This article is written for those who want to get better at using price to earnings ratios (P/E ratios). We’ll look at CI Resources Limited’s (ASX:CII) P/E ratio and reflect on what it tells us about the company’s share price. CI Resources has a price to earnings ratio of 8.65, based on the last twelve months. In other words, at today’s prices, investors are paying A$8.65 for every A$1 in prior year profit.

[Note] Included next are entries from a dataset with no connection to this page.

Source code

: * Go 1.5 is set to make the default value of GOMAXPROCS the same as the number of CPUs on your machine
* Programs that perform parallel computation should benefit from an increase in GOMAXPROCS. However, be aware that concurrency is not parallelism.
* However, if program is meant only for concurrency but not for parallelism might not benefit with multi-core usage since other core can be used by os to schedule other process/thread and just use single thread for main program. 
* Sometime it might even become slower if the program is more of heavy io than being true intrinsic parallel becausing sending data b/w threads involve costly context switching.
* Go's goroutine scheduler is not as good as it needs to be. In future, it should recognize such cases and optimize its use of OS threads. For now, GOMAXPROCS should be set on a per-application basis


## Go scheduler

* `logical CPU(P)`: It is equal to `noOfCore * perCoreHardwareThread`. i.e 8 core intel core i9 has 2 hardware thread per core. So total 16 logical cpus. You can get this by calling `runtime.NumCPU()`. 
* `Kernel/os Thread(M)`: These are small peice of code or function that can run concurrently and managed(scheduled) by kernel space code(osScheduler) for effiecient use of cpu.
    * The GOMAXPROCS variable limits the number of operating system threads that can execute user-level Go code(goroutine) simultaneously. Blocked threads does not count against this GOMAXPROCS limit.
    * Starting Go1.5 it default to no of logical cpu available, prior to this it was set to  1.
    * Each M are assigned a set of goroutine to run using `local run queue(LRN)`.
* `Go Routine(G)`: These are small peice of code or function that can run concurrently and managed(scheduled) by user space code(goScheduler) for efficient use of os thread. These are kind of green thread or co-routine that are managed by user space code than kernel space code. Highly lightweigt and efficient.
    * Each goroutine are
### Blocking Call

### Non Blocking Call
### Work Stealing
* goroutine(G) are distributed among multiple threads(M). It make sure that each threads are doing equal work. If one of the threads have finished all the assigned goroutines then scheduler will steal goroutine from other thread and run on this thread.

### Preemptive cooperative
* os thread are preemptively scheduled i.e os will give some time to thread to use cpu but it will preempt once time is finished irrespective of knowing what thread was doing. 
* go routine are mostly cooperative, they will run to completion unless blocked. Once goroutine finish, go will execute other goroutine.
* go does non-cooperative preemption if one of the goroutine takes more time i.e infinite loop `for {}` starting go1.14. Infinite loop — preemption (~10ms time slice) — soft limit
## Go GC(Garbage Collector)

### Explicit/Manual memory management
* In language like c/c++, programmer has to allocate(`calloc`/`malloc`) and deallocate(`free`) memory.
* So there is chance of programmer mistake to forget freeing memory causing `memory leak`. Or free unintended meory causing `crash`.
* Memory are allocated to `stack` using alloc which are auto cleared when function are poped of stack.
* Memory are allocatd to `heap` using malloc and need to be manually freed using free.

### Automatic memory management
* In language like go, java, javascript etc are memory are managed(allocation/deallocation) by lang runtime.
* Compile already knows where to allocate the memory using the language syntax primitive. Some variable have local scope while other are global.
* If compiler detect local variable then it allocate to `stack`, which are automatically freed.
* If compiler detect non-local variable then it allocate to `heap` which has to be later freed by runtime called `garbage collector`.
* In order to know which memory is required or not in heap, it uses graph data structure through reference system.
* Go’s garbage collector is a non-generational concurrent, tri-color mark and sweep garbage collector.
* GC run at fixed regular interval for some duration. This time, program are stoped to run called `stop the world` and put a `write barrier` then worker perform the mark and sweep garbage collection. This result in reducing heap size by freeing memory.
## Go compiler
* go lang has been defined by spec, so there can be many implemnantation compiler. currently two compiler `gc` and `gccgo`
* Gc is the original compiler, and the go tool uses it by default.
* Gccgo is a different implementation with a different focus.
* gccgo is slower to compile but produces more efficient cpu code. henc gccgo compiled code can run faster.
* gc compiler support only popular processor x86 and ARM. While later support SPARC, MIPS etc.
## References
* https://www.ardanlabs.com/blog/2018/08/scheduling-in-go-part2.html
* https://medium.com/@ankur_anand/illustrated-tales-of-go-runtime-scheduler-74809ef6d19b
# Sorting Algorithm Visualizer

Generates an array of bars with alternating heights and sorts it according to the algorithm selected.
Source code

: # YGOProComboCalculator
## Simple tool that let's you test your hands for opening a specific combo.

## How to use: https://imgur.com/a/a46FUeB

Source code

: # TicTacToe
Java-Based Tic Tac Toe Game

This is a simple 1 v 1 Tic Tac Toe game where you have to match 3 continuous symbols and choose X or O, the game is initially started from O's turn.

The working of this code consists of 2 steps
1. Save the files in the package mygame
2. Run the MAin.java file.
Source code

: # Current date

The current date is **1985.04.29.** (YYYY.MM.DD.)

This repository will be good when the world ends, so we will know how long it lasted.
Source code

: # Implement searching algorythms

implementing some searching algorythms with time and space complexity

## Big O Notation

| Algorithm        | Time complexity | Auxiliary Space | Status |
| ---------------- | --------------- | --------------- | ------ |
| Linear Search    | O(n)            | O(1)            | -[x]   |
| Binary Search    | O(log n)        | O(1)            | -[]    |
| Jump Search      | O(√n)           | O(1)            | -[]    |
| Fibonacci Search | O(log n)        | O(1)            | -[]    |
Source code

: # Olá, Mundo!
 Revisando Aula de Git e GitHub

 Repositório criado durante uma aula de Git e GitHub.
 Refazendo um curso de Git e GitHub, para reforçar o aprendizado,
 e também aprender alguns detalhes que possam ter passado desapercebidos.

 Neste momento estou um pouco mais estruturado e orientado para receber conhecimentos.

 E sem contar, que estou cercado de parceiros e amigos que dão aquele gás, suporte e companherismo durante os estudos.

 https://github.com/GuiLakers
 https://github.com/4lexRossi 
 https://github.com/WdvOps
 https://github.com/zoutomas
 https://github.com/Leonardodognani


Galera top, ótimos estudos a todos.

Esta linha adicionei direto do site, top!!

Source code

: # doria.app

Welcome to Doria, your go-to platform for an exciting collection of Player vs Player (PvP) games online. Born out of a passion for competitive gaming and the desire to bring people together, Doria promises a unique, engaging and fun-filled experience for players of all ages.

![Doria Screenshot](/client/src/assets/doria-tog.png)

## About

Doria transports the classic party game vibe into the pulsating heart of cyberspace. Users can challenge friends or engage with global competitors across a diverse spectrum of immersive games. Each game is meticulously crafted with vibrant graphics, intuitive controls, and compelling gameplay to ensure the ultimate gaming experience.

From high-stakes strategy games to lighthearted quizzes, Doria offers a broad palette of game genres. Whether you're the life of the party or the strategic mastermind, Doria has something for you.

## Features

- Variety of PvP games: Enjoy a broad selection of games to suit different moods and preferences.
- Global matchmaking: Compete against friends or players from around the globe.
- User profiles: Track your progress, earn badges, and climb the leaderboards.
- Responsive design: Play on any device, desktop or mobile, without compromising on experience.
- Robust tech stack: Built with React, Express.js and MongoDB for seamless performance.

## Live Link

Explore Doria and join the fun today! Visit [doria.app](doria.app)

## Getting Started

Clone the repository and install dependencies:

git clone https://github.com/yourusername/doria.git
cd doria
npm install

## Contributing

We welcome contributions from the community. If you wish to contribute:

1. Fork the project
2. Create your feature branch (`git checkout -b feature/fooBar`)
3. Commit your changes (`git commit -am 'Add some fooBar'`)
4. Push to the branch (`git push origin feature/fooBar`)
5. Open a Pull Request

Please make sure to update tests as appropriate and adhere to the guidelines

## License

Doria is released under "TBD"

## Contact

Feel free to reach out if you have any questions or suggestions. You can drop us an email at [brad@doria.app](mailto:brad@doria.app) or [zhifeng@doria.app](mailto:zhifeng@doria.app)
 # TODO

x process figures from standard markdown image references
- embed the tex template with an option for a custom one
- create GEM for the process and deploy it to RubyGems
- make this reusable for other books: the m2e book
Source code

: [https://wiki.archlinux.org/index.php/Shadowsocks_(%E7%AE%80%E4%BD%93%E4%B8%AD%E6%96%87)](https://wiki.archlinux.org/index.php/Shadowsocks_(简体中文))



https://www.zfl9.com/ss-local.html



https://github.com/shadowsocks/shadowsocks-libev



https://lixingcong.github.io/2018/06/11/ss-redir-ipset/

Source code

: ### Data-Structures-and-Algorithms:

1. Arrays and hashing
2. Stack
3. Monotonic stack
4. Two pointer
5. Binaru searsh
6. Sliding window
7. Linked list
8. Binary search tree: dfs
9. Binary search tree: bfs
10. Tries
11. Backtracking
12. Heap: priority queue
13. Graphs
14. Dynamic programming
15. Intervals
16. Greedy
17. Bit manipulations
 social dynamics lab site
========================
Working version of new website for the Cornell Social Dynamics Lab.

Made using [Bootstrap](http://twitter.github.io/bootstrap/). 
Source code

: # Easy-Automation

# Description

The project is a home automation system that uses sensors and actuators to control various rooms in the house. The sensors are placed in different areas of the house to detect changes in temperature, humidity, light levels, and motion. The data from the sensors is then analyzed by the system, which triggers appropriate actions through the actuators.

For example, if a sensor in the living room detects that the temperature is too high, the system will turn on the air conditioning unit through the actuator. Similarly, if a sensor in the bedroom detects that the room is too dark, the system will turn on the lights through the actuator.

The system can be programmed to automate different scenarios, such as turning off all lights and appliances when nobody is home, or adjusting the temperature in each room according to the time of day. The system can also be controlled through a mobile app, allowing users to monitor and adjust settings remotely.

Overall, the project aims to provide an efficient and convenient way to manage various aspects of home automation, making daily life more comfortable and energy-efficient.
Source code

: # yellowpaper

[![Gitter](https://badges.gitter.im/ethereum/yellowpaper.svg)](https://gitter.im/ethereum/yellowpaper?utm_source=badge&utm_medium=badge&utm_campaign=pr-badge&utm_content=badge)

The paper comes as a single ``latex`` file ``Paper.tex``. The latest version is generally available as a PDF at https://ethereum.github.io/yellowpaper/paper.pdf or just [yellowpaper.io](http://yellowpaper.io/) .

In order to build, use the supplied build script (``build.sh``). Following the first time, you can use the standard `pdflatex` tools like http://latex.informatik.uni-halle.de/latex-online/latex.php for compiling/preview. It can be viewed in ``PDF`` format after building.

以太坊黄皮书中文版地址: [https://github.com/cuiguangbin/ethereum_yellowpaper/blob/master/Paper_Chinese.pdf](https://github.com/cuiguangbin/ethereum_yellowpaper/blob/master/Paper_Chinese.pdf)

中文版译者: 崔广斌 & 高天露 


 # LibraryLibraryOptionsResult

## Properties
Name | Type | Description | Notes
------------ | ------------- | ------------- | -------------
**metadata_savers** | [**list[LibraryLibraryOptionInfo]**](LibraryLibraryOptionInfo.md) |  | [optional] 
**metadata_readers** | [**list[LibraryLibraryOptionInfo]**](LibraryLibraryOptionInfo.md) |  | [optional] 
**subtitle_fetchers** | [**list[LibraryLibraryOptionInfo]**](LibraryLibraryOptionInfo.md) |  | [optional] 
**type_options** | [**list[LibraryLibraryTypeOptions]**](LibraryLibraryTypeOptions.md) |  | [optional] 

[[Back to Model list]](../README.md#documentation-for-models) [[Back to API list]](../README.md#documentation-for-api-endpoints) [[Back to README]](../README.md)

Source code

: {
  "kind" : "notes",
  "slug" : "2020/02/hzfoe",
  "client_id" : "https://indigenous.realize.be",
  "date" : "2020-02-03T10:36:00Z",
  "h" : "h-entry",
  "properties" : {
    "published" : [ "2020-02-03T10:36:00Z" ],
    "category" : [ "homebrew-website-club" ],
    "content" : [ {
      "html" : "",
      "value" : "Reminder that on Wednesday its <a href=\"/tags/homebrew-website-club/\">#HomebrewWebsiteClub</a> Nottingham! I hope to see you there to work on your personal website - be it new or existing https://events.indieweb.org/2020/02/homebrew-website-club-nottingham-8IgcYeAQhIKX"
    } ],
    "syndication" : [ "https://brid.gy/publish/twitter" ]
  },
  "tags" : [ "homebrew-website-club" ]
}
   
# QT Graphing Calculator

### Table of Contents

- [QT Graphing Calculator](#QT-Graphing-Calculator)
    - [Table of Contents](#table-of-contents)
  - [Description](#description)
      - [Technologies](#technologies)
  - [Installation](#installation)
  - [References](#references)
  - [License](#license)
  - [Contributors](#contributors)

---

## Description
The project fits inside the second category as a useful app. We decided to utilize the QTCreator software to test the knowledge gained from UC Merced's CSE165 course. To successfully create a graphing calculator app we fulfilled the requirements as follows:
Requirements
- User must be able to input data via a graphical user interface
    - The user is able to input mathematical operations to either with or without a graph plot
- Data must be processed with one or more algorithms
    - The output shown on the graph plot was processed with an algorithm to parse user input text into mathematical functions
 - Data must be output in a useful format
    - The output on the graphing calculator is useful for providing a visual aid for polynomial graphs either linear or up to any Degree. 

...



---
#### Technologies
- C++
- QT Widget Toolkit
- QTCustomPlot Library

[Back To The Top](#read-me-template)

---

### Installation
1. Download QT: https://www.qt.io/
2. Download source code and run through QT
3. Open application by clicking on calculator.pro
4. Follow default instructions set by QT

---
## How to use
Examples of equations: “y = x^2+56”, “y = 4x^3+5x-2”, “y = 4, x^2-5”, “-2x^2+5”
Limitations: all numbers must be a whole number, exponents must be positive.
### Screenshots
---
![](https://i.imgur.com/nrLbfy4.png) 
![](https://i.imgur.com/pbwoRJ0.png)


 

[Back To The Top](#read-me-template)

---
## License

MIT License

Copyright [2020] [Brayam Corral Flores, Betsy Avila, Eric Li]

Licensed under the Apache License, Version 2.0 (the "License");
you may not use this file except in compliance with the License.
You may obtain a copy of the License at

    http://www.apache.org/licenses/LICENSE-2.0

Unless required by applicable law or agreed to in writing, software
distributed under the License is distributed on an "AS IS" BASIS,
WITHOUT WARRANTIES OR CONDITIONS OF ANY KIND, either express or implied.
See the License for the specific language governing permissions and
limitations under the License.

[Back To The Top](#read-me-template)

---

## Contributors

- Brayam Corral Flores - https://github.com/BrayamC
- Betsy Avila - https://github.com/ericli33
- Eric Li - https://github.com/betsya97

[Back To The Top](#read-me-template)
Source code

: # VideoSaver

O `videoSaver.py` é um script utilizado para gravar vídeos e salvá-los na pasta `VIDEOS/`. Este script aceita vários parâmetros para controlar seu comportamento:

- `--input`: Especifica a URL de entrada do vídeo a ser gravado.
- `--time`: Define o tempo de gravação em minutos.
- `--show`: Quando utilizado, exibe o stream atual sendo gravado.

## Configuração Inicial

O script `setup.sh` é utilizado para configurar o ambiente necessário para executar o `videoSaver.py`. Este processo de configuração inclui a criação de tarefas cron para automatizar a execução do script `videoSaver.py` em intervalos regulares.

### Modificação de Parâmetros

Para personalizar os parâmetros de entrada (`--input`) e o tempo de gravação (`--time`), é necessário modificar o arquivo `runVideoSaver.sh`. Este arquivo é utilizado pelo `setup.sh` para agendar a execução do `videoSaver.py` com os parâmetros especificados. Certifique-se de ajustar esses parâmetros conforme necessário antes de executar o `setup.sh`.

See our latest analysis for CI Resources
How Do You Calculate A P/E Ratio?
The formula for P/E is:
Price to Earnings Ratio = Price per Share ÷ Earnings per Share (EPS)
Or for CI Resources:
P/E of 8.65 = A$1.52 ÷ A$0.18 (Based on the year to December 2018.)
Is A High P/E Ratio Good?
A higher P/E ratio means that buyers have to pay a higher price for each A$1 the company has earned over the last year. That isn’t necessarily good or bad, but a high P/E implies relatively high expectations of what a company can achieve in the future.
How Growth Rates Impact P/E Ratios
If earnings fall then in the future the ‘E’ will be lower. That means unless the share price falls, the P/E will increase in a few years. Then, a higher P/E might scare off shareholders, pushing the share price down.
CI Resources shrunk earnings per share by 8.1% last year. And it has shrunk its earnings per share by 20% per year over the last three years. This growth rate might warrant a low P/E ratio. So we might expect a relatively low P/E.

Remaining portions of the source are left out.